The Torah repeats three times that it is forbidden to cook a kid in its mother's milk (Ex. 23:19,34:26; Deut. 13:21). The repetition tells us that not only is the cooking forbidden, but so is eating or deriving benefit from the cooked mixture (87:1). These Biblical prohibitions apply to the meat or milk of any kosher BEHEMAH (87:2-3). The sages prohibited eating mixtures of the meat and milk of any kosher animal, or of meat and human milk, or of milk and the flesh of kosher birds, but mixtures of milk with kosher fish or locusts are permitted (87:3-4). Cooking any type of meat in any type of milk is forbidden for appearance's sake (see 87:4).

Biblically, "cooking" must involve a fire, but the sages extended it to include other types of cooking (87:6;91:8). "Meat" includes edible body parts (87:7,11) and unlaid eggs unless they are fully developed (87:5). "Milk" includes edible milk products (87:6,8-9).
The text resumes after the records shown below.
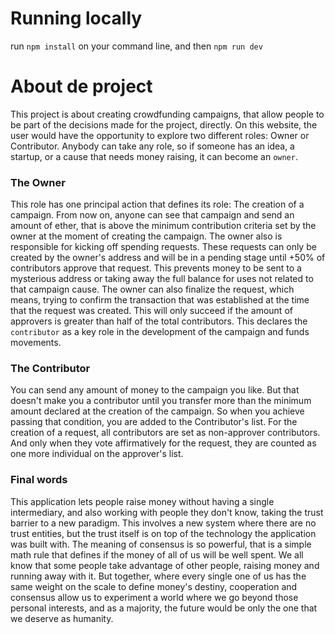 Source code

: # Running locally
run `npm install` on your command line, and then `npm run dev`
# About de project
This project is about creating crowdfunding campaigns, that allow people to be part of the decisions made for the project, directly.
On this website, the user would have the opportunity to explore two different roles: Owner or Contributor. Anybody can take any role, so if someone has an idea, a startup, or a cause that needs money raising, it can become an `owner`.
### The Owner
This role has one principal action that defines its role: The creation of a campaign. From now on, anyone can see that campaign and send an amount of ether, that is above the minimum contribution criteria set by the owner at the moment of creating the campaign.
The owner also is responsible for kicking off spending requests. These requests can only be created by the owner's address and will be in a pending stage until +50% of contributors approve that request.
This prevents money to be sent to a mysterious address or taking away the full balance for uses not related to that campaign cause.
The owner can also finalize the request, which means, trying to confirm the transaction that was established at the time that the request was created. This will only succeed if the amount of approvers is greater than half of the total contributors.
This declares the `contributor` as a key role in the development of the campaign and funds movements.
### The Contributor
You can send any amount of money to the campaign you like. But that doesn't make you a contributor until you transfer more than the minimum amount declared at the creation of the campaign.
So when you achieve passing that condition, you are added to the Contributor's list. For the creation of a request, all contributors are set as non-approver contributors. And only when they vote affirmatively for the request, they are counted as one more individual on the approver's list.
### Final words
This application lets people raise money without having a single intermediary, and also working with people they don't know, taking the trust barrier to a new paradigm. This involves a new system where there are no trust entities, but the trust itself is on top of the technology the application was built with.
The meaning of consensus is so powerful, that is a simple math rule that defines if the money of all of us will be well spent. We all know that some people take advantage of other people, raising money and running away with it. But together, where every single one of us has the same weight on the scale to define money's destiny, cooperation and consensus allow us to experiment a world where we go beyond those personal interests, and as a majority, the future would be only the one that we deserve as humanity.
An animal's udder should not be cooked in a pot or roasted with other meat, or even roasted by itself unless the milk has been squeezed out of it, but once this has been done it is like other meat (90:1-4).

Meat and milk products must not both be put on a table where people are eating if there is a chance that someone may eat from both of them (88:1-2). Storing them together, or storing either of them near food that may be eaten in combination with the other, should be avoided (see 88:1; 91:1;95:5-6). A person has eaten or chewed meat must not eat milk products at the same meal; it is customary to wait six hours before doing so, and traces of meat remaining on the hands or mouth must also be removed (89:1). According to most authorities a person who has eaten milk products may eat meat immediately provided there are no traces on his hands or mouth or on the table (89:2-4). It is customary to extend these prohibitions to foods that contain meat or milk, but not to foods that have been cooked in utensils in which meat or milk has been cooked (89:3;95:1). Bread should not be baked with ingredients derived from meat or milk unless there is no danger that it will be eaten with milk or meat (97:1).